Three key campaign-finance challenges, one already at the U.S. Supreme Court, seek to push through doors left open by the justices’ controversial Citizens United decision. Advocates and opponents of campaign-finance regulations are watching, in particular, U.S. v. Danielczyk, now being briefed in the U.S. Court of Appeals for the 4th Circuit. The government is appealing a district court ruling that struck down the federal ban on direct corporate contributions to candidates.

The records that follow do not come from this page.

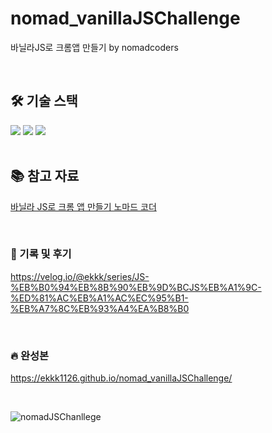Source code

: # nomad_vanillaJSChallenge
바닐라JS로 크롬앱 만들기 by nomadcoders

<br />

## 🛠 기술 스택
<div>
  <img src="https://img.shields.io/badge/HTML5-E34F26?style=for-the-badge&logo=HTML5&logoColor=white">
  <img src="https://img.shields.io/badge/CSS3-1572B6?style=for-the-badge&logo=CSS3&logoColor=white">
  <img src="https://img.shields.io/badge/Javascript-F7DF1E?style=for-the-badge&logo=Javascript&logoColor=white">
</div>

<br />

## 📚 참고 자료
[바닐라 JS로 크롬 앱 만들기 노마드 코더](https://nomadcoders.co/vanillajs-challenge)

<br />

### 📝 기록 및 후기 
  https://velog.io/@ekkk/series/JS-%EB%B0%94%EB%8B%90%EB%9D%BCJS%EB%A1%9C-%ED%81%AC%EB%A1%AC%EC%95%B1-%EB%A7%8C%EB%93%A4%EA%B8%B0
  
<br />

### 🔥 완성본 
  https://ekkk1126.github.io/nomad_vanillaJSChallenge/
  
  <br />
  
  ![nomadJSChanllege](https://github.com/ekkk1126/nomad_vanillaJSChallenge/assets/115553490/10c55bf1-d543-4d40-915e-1583e5c3c773)


  
  
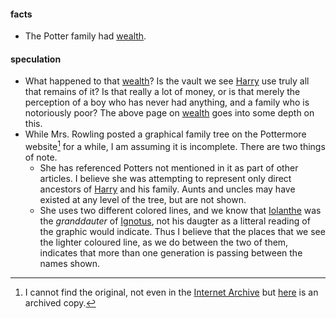 
#### facts

- The Potter family had [wealth][].

[wealth]: ./wealth

#### speculation

- What happened to that [wealth][]? Is the vault we see [Harry][] use truly
  all that remains of it? Is that really a lot of money, or is that merely the
  perception of a boy who has never had anything, and a family who is
  notoriously poor? The above page on [wealth][] goes into some depth on this.
- While Mrs. Rowling posted a graphical family tree on the Pottermore website[^241222-1] for a while, I am assuming it is incomplete.  There are two things of note.
  * She has referenced Potters not mentioned in it as part of other articles. I believe she was attempting to represent only direct ancestors of [Harry] and his family.  Aunts and uncles may have existed at any level of the tree, but are not shown.
  * She uses two different colored lines, and we know that [Iolanthe] was the *granddauter* of [Ignotus], not his daugter as a litteral reading of the graphic would indicate.  Thus I believe that the places that we see the lighter coloured line, as we do between the two of them, indicates that more than one generation is passing between the names shown.

[Harry]: </Harrypedia/people/Potter/Harry James/>
[Ignotus]: /Harrypedia/people/peverell/ignotus/
[Iolanthe]: /Harrypedia/people/peverell/Iolanthe/

[^241222-1]: I cannot find the original, not even in the [Internet Archive] but [here](https://harrypotter.fandom.com/wiki/Potter_family?file=Potterfamilytree-pottermore.jpg) is an archived copy.

[Internet Archive]: https://archive.org
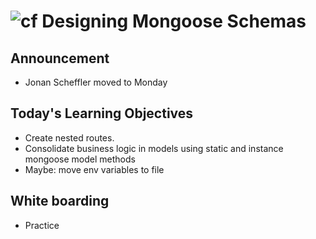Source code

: ![cf](http://i.imgur.com/7v5ASc8.png)  Designing Mongoose Schemas
===

## Announcement
* Jonan Scheffler moved to Monday

## Today's Learning Objectives

* Create nested routes.
* Consolidate business logic in models using static and instance mongoose model methods
* Maybe: move env variables to file

## White boarding

* Practice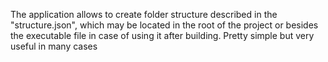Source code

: The application allows to create folder structure described in the "structure.json", which may be located in the root of the project or besides the executable file in case of using it after building.
Pretty simple but very useful in many cases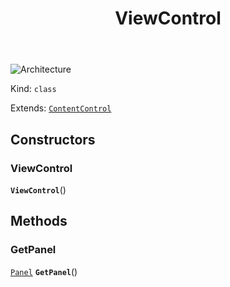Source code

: ﻿---
id: ViewControl
title: ViewControl
---

![Architecture](https://img.shields.io/badge/architecture-old_only-yellow)

Kind: `class`

Extends: [`ContentControl`](https://learn.microsoft.com/uwp/api/Windows.UI.Xaml.Controls.ContentControl)

## Constructors
### ViewControl
 **`ViewControl`**()

## Methods
### GetPanel
[`Panel`](https://learn.microsoft.com/uwp/api/Windows.UI.Xaml.Controls.Panel) **`GetPanel`**()

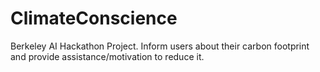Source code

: # ClimateConscience
Berkeley AI Hackathon Project. Inform users about their carbon footprint and provide assistance/motivation to reduce it.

The two other challenges tackle federal prohibitions against foreign campaign contributions and contributions by individuals with federal contracts. “These lawsuits are all at least theoretically outgrowths from Citizens United,” said Tara Malloy of the Campaign Legal Center. In Citizens United v. FEC, a 5-4 Court struck down the federal ban on the use of general treasury funds by corporations for independent campaign expenditures. “Citizens United is, of course, not directly on point in terms of the law, but its reasoning is certainly being used in new areas of campaign-finance law,” said Malloy. The plaintiffs in the three cases are using, to different degrees, language in Justice Anthony Kennedy’s majority opinion that campaign-finance regulations cannot discriminate based on the identity of the speaker, Malloy said. “This is not necessarily even the holding but it is this type of reasoning that is being leveraged,” she added.
The three federal cases, while significant in their own right, are only a small part of a national landscape littered with campaign-finance challenges post-Citizens United. Attacks on state laws banning direct corporate contributions are underway in Iowa, Minnesota, Montana and Texas, and there are dozens of challenges to state disclosure laws, many mounted by the lawyer who brought the Citizens United case to the Supreme Court — James Bopp Jr. of Bopp, Coleson & Bostrom of Terre Haute, Ind.
“Danielczyk is the challenge most obviously focused on federal restrictions, but if any of these cases were to go to the Supreme Court, the basic principle would very much be at issue,” said Malloy, whose organization has filed an amicus brief supporting the government. “There are multiple avenues anti-reform litigators are pursuing to get to the Supreme Court.”